### Record extracts
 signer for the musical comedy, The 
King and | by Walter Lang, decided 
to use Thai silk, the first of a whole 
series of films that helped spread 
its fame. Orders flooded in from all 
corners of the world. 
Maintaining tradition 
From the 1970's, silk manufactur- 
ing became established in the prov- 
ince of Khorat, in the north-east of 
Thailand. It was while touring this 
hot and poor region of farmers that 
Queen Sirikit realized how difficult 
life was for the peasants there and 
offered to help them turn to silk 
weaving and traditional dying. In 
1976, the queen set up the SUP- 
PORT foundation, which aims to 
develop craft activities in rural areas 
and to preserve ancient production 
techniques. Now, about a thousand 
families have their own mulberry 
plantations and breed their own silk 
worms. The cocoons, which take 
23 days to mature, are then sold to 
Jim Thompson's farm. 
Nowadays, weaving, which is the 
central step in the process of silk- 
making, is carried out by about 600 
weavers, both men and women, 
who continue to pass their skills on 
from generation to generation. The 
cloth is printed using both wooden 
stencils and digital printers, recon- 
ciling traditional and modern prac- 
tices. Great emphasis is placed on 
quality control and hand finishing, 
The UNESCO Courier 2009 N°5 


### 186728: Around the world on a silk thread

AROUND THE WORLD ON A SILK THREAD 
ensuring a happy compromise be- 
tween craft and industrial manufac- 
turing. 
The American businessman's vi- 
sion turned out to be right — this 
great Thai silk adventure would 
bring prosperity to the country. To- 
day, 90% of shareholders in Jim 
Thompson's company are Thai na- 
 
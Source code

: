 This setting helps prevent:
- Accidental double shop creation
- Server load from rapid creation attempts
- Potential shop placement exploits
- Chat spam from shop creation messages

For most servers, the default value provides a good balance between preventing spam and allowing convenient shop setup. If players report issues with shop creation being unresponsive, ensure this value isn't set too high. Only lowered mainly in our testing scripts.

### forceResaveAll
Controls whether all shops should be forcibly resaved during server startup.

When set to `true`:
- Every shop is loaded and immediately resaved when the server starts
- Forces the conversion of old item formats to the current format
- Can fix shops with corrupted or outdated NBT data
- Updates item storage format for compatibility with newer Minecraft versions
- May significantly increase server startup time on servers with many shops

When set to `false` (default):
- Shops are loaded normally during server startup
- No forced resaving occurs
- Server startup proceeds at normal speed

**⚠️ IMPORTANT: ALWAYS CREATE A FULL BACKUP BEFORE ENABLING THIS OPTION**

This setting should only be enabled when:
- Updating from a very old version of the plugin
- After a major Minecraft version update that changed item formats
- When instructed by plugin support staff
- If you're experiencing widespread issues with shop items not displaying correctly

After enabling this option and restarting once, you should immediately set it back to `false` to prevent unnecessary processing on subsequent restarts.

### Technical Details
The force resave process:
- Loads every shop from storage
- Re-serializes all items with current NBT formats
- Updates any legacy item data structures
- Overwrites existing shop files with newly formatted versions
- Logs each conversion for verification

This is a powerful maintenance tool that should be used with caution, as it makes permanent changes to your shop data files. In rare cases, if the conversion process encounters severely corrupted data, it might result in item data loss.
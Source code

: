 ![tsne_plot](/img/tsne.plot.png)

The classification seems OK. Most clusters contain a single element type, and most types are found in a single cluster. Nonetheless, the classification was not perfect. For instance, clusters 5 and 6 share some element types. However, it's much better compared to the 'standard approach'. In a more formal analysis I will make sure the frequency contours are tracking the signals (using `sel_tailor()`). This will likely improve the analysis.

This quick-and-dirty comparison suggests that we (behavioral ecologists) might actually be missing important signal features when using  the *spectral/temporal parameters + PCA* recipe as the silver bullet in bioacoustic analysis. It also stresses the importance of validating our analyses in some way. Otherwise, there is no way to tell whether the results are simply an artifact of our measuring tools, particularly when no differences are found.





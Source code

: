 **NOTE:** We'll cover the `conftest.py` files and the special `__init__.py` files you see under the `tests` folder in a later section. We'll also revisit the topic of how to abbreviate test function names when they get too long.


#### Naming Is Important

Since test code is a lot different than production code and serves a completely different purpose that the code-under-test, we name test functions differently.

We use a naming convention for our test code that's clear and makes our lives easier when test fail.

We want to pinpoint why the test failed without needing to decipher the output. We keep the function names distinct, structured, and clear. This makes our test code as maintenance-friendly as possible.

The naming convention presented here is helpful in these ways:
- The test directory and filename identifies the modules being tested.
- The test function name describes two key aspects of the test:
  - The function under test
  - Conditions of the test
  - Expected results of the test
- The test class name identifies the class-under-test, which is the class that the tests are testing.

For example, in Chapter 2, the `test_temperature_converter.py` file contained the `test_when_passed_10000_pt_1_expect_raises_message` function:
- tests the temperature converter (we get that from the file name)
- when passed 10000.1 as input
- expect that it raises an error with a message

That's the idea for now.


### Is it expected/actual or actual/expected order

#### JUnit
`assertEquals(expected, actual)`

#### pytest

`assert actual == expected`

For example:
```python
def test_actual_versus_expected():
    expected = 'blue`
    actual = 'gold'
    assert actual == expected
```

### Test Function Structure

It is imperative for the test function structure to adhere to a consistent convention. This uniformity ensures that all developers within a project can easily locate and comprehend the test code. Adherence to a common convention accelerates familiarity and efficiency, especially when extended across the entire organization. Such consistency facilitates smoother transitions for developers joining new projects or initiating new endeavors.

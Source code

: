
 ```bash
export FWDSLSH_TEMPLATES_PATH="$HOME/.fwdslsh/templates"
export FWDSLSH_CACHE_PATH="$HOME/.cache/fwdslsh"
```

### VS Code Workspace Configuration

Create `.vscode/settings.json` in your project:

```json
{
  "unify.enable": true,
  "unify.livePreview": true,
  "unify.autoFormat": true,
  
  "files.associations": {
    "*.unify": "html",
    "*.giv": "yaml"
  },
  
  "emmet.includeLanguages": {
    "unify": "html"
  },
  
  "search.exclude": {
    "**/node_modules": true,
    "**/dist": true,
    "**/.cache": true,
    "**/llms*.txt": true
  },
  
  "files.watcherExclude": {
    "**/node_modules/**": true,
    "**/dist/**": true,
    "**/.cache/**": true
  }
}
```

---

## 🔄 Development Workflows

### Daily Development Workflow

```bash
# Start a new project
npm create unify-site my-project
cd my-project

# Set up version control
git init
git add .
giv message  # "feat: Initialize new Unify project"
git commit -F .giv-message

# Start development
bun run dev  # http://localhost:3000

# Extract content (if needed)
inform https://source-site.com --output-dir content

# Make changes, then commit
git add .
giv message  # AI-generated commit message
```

### Problem statement
Wherever a line in the records contains the word "startup", copy that line.

### Answer to this problem
Controls whether all shops should be forcibly resaved during server startup.
- May significantly increase server startup time on servers with many shops
- Shops are loaded normally during server startup
- Server startup proceeds at normal speed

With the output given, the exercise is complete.